Customers prefer shopping with eCommerce stores that recognize them as individuals at every step of their journey. 

When customers have personalized interactions they are more likely to spend more. Personalized shopping experiences drive impulse purchases and encourage customers to spend more. In fact, customers spend an average of 34% more when their shopping experience is personalized.

Only 15% of retailers have implemented personalization strategies, so now is the time to set up a personalized customer experience and stay ahead of the game. 

21 Ways to Implement Personalization in eCommerce

Personalizing your customer experience can be as simple as using the customer’s name in emails, or as advanced as offering AI-driven product recommendations.

Take advantage of eCommerce personalization by delivering personalized content throughout the customer journey. Here are a few ways you can personalize your online shopping experience.

1. Offer Tailored Product Education

Provide personalized product training and information for the specific products your customer purchased. 

If your customers don’t have all the information they need to use the product successfully, they will need to reach out to your support team for help or they might even turn to your competitors if they can’t easily figure out how to use your product.

Make sure your customers have all the content they need to succeed, from the ‘whys’ to the ‘hows’. Each of your customers should know how to best utilize your product for their specific needs.

When creating tailored products education, answer these questions:

  • What challenges are customers having and how can your product help?
  • What will customers be able to accomplish with your product?
  • In what ways can your product be used?

Customer-facing knowledge bases and on-demand training material are the two most common forms of product education.

2. Automate Your Customer Experience

Automation can help provide a tailored, personalized customer experience while saving you time and money.

Many parts of the customer journey can be automated, from order fulfillment to customer service, to returns processes, and more.

Essential elements to automate:

Inventory

Inventory management is an integral part of eCommerce and automating your order tracking and stock management can make a huge difference to the customer experience.

Everything from generating and printing shipping labels to marking orders as dispatched to creating order tracking numbers can be automated. 

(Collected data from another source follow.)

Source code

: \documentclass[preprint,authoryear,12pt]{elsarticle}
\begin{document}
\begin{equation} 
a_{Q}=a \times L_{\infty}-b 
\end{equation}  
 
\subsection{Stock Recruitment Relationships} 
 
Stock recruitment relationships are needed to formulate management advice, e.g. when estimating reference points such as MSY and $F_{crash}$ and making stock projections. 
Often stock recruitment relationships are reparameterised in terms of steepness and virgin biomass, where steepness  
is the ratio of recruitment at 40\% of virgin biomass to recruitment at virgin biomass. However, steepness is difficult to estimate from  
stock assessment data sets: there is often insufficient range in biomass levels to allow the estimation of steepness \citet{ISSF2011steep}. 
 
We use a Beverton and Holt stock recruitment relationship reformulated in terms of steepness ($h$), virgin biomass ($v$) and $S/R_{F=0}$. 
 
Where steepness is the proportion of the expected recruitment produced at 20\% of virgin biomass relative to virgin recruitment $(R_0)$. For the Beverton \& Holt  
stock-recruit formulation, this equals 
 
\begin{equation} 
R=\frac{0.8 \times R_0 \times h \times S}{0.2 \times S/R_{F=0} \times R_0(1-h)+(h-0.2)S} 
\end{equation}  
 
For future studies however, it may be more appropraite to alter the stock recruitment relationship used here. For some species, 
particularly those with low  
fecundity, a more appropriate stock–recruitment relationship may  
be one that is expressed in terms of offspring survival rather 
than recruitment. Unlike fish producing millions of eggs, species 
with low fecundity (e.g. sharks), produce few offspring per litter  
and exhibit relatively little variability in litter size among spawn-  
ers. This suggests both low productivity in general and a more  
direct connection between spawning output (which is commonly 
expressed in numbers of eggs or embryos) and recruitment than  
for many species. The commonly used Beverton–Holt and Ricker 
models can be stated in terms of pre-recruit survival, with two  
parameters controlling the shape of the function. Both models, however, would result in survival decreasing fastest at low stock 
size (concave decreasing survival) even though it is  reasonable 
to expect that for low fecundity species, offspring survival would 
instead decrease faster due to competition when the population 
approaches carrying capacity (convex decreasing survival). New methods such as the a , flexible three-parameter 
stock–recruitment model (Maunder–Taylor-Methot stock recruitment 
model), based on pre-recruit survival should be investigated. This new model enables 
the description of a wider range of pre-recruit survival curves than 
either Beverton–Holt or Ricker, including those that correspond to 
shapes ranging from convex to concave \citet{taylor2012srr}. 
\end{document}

When you automate your inventory management and fulfillment process, you get your customers their orders faster and more efficiently, while giving them more options on shipping, payment, and stock.

Customer Service

Accelerate customer support with automatized personalization and self-service features.

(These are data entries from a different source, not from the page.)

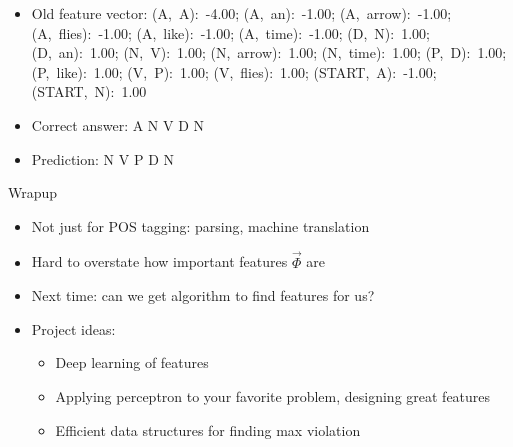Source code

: \documentclass[compress]{beamer}
\begin{document}
\begin{frame}
\begin{itemize}
\item Old feature vector: (A,~A):~-4.00; (A,~an):~-1.00; (A,~arrow):~-1.00; (A,~flies):~-1.00; (A,~like):~-1.00; (A,~time):~-1.00; (D,~N):~1.00; (D,~an):~1.00; (N,~V):~1.00; (N,~arrow):~1.00; (N,~time):~1.00; (P,~D):~1.00; (P,~like):~1.00; (V,~P):~1.00; (V,~flies):~1.00; (START,~A):~-1.00; (START,~N):~1.00
\item Correct answer: A N V D N
\item Prediction: \alert<2>{N} \alert<2>{V} \alert<2>{P} D N
\end{itemize}
\end{frame}



\begin{frame}{Wrapup}

  \begin{itemize}
    \item Not just for POS tagging: parsing, machine translation
    \item Hard to overstate how important features $\vec \Phi$ are
    \item Next time: can we get algorithm to find features for us?
      \pause
    \item Project ideas:
      \begin{itemize}
        \item Deep learning of features
        \item Applying perceptron to your favorite problem, designing
          great features
        \item Efficient data structures for finding max violation
      \end{itemize}
  \end{itemize}

\end{frame}
\end{document}
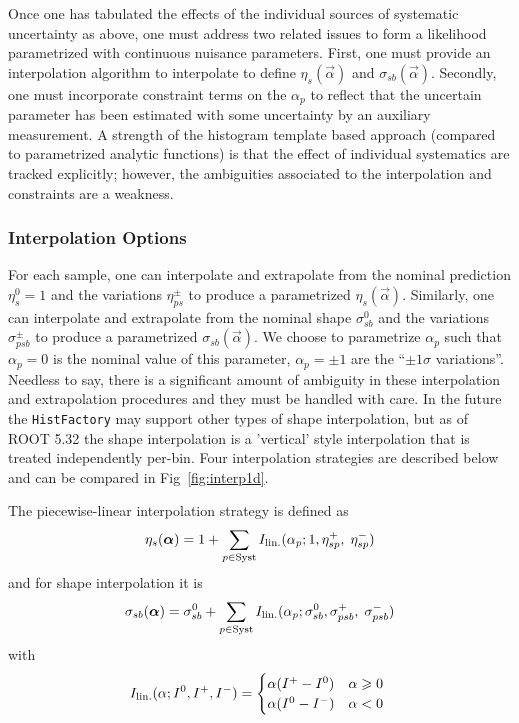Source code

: Once one has tabulated the effects of the individual sources of systematic uncertainty as above, one must address two related issues to form a likelihood parametrized with continuous nuisance parameters.  
First, one must provide an interpolation algorithm to interpolate to define $\eta_{s}(\vec{\alpha})$ and $\sigma_{sb}(\vec{\alpha})$.  Secondly, one must incorporate constraint terms on the $\alpha_p$ to reflect that the uncertain parameter has been estimated with some uncertainty by an auxiliary measurement.  A strength of the histogram template based approach (compared to parametrized analytic functions) is that the effect of individual systematics are tracked explicitly; however, the ambiguities associated to the interpolation and constraints are a weakness.

\subsubsection{Interpolation Options}
\label{S:Interpolation}


For each sample, one can interpolate and extrapolate from the nominal prediction $\eta_s^0=1$ and the variations $\eta^\pm_{ps}$ to produce a parametrized $\eta_s(\vec{\alpha})$.   Similarly, one can interpolate and extrapolate from the nominal shape $\sigma_{sb}^0$ and the variations $\sigma^\pm_{psb}$ to produce a parametrized $\sigma_{sb}(\vec{\alpha})$.  We choose to parametrize $\alpha_p$ such that $\alpha_p=0$ is the nominal value of this parameter, $\alpha_p=\pm 1$ are the ``$\pm 1\sigma$ variations''.  Needless to say, there is a significant amount of ambiguity in these interpolation and extrapolation procedures and they must be handled with care.  In the future the \texttt{HistFactory} may support other types of shape interpolation, but as of ROOT 5.32 the shape interpolation is a 'vertical' style interpolation that is treated independently per-bin. Four interpolation strategies are described below and can be compared in Fig~\ref{fig:interp1d}.  

The piecewise-linear interpolation strategy is defined as
\begin{equation}
\eta_s ({\boldsymbol \alpha}) = 1+\sum_{p\in\textrm{Syst}} I_{\rm lin.}(\alpha_p; 1, \eta_{sp}^+, \; \eta_{sp}^- ) 
\end{equation}
and for shape interpolation it is
\begin{equation}
\sigma_{sb} ({\boldsymbol \alpha}) = \sigma_{sb}^0 + \sum_{p\in\textrm{Syst}} I_{\rm lin.}(\alpha_p;  \sigma_{sb}^0, \sigma_{psb}^+ ,\;
\sigma_{psb}^- )  
\end{equation}
with
\begin{equation}
 I_{\rm lin.}(\alpha;  I^0, I^+,I^- ) =
 \begin{cases}
     \alpha (I^+  -  I^0) &  \text{$\alpha\ge 0$} \\
     \alpha (I^0  -I^-)  &  \text{$\alpha<0$ }
 \end{cases}
\end{equation}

Using an app like Gorgias, you can set up your live chat so that customers can track an order, initiate a return, or cancel their purchase, without ever chatting with a live agent. Set up personalized templates so that customers will feel like they’re speaking with a human.

Returns

Automate and personalize your returns process with an automated returns management system

Using a branded return portal, you can provide a convenient self-service way for customers to request a return or exchange. Customers input their order details and automatically see the items they purchased, and then they can select which items to return and why.

Using customizable eligibility conditions you can personalize the returns process and only show customers return options that are applicable to them.

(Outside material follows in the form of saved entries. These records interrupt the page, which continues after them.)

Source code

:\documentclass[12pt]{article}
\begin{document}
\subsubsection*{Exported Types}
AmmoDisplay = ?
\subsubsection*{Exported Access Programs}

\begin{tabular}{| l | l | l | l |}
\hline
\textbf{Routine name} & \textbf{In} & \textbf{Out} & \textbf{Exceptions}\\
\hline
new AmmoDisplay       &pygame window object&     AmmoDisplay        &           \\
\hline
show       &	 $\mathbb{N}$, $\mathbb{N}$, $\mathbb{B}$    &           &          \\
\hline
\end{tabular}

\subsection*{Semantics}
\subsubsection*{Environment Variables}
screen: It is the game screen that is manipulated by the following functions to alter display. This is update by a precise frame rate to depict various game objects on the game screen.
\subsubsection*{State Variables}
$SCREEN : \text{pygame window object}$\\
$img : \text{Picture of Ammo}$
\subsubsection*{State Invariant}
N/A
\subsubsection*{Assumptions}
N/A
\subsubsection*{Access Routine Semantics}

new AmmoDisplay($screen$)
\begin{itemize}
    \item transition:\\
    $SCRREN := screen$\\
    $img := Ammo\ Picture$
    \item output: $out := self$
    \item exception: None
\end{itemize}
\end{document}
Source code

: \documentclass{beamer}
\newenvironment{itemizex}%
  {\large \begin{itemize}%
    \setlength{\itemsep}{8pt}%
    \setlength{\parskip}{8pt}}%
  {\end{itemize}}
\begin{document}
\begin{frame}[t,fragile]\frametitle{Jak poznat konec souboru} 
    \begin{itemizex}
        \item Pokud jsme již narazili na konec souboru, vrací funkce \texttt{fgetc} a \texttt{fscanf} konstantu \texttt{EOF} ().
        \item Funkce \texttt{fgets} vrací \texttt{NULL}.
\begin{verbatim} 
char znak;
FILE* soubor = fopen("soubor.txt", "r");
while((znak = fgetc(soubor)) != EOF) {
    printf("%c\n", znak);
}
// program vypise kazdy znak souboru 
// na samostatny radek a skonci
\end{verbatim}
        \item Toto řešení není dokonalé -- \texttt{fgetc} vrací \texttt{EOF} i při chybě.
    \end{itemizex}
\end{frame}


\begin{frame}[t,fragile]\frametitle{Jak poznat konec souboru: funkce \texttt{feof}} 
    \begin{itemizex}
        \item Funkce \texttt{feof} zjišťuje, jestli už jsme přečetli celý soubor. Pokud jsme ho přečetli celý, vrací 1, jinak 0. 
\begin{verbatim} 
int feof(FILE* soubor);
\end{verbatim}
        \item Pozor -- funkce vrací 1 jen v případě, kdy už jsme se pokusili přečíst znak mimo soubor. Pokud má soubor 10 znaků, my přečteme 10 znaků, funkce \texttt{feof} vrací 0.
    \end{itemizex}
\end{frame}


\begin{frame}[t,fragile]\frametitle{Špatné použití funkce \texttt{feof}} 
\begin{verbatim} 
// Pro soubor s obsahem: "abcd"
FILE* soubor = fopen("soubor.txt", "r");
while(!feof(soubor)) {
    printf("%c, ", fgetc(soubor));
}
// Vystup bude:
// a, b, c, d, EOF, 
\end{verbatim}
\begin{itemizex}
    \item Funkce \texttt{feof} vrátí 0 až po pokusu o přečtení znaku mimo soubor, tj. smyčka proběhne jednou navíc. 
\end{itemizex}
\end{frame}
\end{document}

Offering a convenient returns process makes customers more likely to come back and buy from you again.

3. Develop Customer Profiles

Customer profiles are created to represent the types of customers who would typically use your products and to help make customer-focused decisions.

One of the most important parts of delivering a personalized customer experience is taking the time to understand who your customers are. 

A popular way of defining customer profiles is by creating semi-fictional personas that represent your target audience’s shared characteristics. 

To develop customer profiles:

1. The first and most crucial step in creating customer profiles is fully understanding your own products, services, and your business mission. 

2. Survey your customers to get their feedback on your products and on their perception of your business.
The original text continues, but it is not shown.